The core of disaggregated deployment is to deploy Prefill and Decode on different computing resources to improve their respective utilization. To achieve disaggregated deployment, communication between Prefill and Decode must be considered. During actual inference, Prefill needs to transmit the computed KV Cache to the Decode instance, which then reads the KV Cache for continuation.
KV Cache Transmission Methods
We provide two transmission methods for KV Cache, targeting intra-machine and inter-machine scenarios respectively.

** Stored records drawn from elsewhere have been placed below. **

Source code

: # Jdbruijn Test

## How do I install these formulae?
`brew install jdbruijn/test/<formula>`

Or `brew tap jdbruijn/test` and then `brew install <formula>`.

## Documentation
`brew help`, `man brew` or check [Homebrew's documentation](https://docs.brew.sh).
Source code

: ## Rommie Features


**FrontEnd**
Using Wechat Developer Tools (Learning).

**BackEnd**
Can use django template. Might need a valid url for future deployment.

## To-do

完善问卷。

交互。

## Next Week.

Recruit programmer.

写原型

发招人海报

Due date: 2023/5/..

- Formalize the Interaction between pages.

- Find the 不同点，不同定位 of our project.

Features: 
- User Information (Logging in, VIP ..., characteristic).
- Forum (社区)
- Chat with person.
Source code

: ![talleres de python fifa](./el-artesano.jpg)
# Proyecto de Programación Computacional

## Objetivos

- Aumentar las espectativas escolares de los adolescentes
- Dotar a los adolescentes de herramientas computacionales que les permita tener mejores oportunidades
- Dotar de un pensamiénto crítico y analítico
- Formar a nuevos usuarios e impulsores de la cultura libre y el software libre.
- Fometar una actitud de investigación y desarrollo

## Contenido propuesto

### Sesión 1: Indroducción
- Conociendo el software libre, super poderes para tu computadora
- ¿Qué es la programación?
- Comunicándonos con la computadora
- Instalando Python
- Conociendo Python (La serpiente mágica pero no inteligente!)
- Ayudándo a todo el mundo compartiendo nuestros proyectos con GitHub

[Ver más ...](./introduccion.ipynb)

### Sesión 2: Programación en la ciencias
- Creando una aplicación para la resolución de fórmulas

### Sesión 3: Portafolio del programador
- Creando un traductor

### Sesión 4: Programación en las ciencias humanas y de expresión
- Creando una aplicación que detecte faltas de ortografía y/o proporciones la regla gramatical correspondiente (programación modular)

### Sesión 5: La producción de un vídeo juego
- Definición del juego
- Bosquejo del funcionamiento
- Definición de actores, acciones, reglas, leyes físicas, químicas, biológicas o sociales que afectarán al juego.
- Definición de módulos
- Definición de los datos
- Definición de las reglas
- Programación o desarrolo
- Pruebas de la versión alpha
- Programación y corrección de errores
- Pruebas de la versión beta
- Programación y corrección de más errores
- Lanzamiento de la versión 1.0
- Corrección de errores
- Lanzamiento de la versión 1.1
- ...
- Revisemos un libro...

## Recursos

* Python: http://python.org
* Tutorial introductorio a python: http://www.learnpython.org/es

Intra-machine Transmission
Uses cudaMemcpyPeer for KV Cache transmission between two GPUs within a single machine, offering low latency and high throughput.
Inter-machine Transmission
For transmission between multiple machines, uses high-speed RDMA network for KV Cache transmission. We provide the rdma_comm
high-speed transmission network library for cross-machine KV Cache transmission.
PD Disaggregated Scheduling
Building upon the global scheduler, FastDeploy supports the PD disaggregated scheduling strategy, specifically designed for large language model inference scenarios, decoupling the two phases of the inference process:
* Prefill phase: Builds KV cache, compute-intensive, high memory usage but low latency.
* Decode phase: Performs autoregressive decoding, serial process, time-consuming but with low memory usage.
In multi-instance scenarios, each incoming request needs to be assigned to different Prefill and Decode instances based on different strategies. Through role separation (Prefill nodes handle request reception and processing, Decode nodes complete subsequent generation), resource allocation can be more finely controlled to improve throughput and GPU utilization.
Usage Instructions
Single-machine Disaggregated Deployment
Online Inference Service
Use the following commands for service deployment:
Prefill Instance
export FD_LOG_DIR="log_prefill"
export CUDA_VISIBLE_DEVICES=0,1,2,3
python -m fastdeploy.entrypoints.openai.api_server \
--model ERNIE-4.5-300B-A47B-BF16 \
--port 8180 --metrics-port 8181 \
--engine-worker-queue-port 8182 \
--cache-queue-port 8183 \
--tensor-parallel-size 4 \
--quantization wint4 \
--splitwise-role "prefill"
Decode Instance
export FD_LOG_DIR="log_decode"
export CUDA_VISIBLE_DEVICES=4,5,6,7
# Note: innode-prefill-ports should specify the engine-worker-queue-port of the Prefill service
python -m fastdeploy.entrypoints.openai.api_server \
--model ERNIE-4.5-300B-A47B-BF16 \
--port 8184 --metrics-port 8185 \
--engine-worker-queue-port 8186 \
--cache-queue-port 8187 \
--tensor-parallel-size 4 \
--quantization wint4 \
--innode-prefill-ports 8182 \
--splitwise-role "decode"
Note: When requesting single-machine PD disaggregated service, users should request the Decode service's port.
Offline Inference Service
Refer to the example code offline_disaggregated_demo.py
in the fastdeploy/demo
directory for offline inference service deployment.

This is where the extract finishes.